Internet-Draft  OAuth 2.0 Attestation-Based Client Authe        May 2026


      -  use self-contained challenges while not storing the seen
         challenges.  This approach scales well, while only guaranteeing
         freshness, but no replay protection within the limited time-
         window chosen by the Authorization/Resource Server.

   *  The Authorization/Resource Server generates a challenge that is
      bound to the Client Instance's session, such that a specific
      challenge in the Client Attestation PoP JWT is expected and
      validated.  The Authorization/Resource Server may either:

      -  send the challenge as part of another previous response to the
         Client Instance of providing the challenge explicitly

      -  reuse an existing artefact of the Client Instance's session,
         e.g. the authorization code.  This MUST be communicated out-of-
         band between Authorization/Resource Server and Client.

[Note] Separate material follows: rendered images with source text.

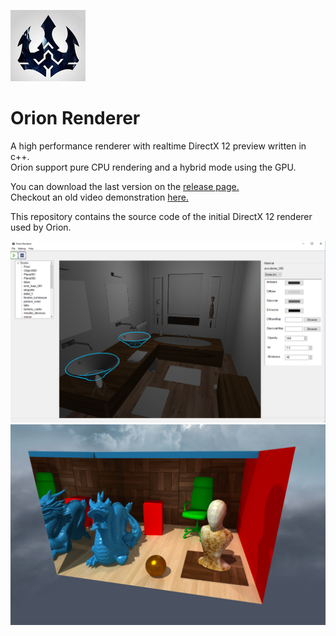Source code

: ![logo](logo.jpg?raw=true)
# Orion Renderer

A high performance renderer with realtime DirectX 12 preview written in c++.  
Orion support pure CPU rendering and a hybrid mode using the GPU.  
  
You can download the last version on the [release page.](https://github.com/Trylz/OrionRenderer/releases/)  
Checkout an old video demonstration [here.](https://www.youtube.com/watch?v=9e2inDGcaYI)  

This repository contains the source code of the initial DirectX 12 renderer used by Orion.  

![Alt text](editor.png?raw=true "Editor")  
![Alt text](docs/gallery/DragonScene.png?raw=true "DragonScene")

   Note that protocols that provide a challenge as part of a previous
   response should provide a clear indicator for clients when this
   feature is used.  This makes it easier for client implementations to
   deal with proper state handling.  This can be implicit by always
   mandating support for this feature or via some metadata that allows
   the client to detect support for this feature for a specific server.

   Because clock skews between servers and clients may be large,
   Authorization/Resource Servers MAY limit Client Attestation PoP
   lifetimes by using server-provided challenge values containing the
   time at the server rather than comparing the client-supplied iat time
   to the time at the server.  Challenges created in this way yield the
   same result even in the face of arbitrarily large clock skews.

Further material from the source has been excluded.